KRLR and KUPN
In 1980, the Federal Communications Commission (FCC) designated four applications for comparative hearing to determine who would be the first to build and operate a television station on the ultra high frequency (UHF) band in Las Vegas. The applications came from DRES Media of Las Vegas, led by the Scott and Foremaster families; Alden Communications, a California firm which also filed for channels in Seattle and Portland, Oregon; Broadcast West Inc., based in North Las Vegas; and Channel 21 Corporation, whose principals were two New Jersey businessmen.[2][3] Three of the applications had been filed in 1978, anticipating a possible boom in subscription television broadcasting.
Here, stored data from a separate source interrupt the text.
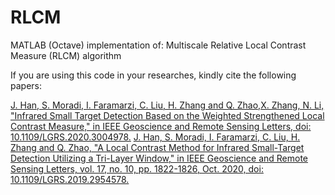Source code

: # RLCM
MATLAB (Octave) implementation of:
Multiscale Relative Local Contrast Measure (RLCM) algorithm

If you are using this code in your researches, kindly cite the following papers:

[J. Han, S. Moradi, I. Faramarzi, C. Liu, H. Zhang and Q. Zhao,X. Zhang, N. Li, "Infrared Small Target Detection Based on the Weighted Strengthened Local Contrast Measure," in IEEE Geoscience and Remote Sensing Letters, doi: 10.1109/LGRS.2020.3004978.](https://ieeexplore.ieee.org/abstract/document/9130832)
[J. Han, S. Moradi, I. Faramarzi, C. Liu, H. Zhang and Q. Zhao, "A Local Contrast Method for Infrared Small-Target Detection Utilizing a Tri-Layer Window," in IEEE Geoscience and Remote Sensing Letters, vol. 17, no. 10, pp. 1822-1826, Oct. 2020, doi: 10.1109/LGRS.2019.2954578.](https://ieeexplore.ieee.org/abstract/document/8922738)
Under DRES Media ownership, the station began broadcasting on July 31, 1984,[4] as KRLR. It originally broadcast as "Vusic 21", devoting most of its time to music videos; KRLR management boasted that theirs was the first 24-hour music video station in the country, though the format was also an aid to getting the station on the air in short order.[5][6] Over the course of the next year, the independent station transformed its schedule into a broader mix of entertainment programming by acquiring movies and syndicated programs.[7] The first notable exception to the music video format came months after signing on, when the station signed for rights to air telecasts of Las Vegas Americans indoor soccer.[8] Sports played a key role in the station's schedule in the late 1980s; channel 21 broadcast a partial-season package of UNLV Runnin' Rebels basketball and selected UNLV football games,[9][10] and it was also a heavy baseball broadcaster, featuring the San Diego Padres and Oakland Athletics on its schedule.[11]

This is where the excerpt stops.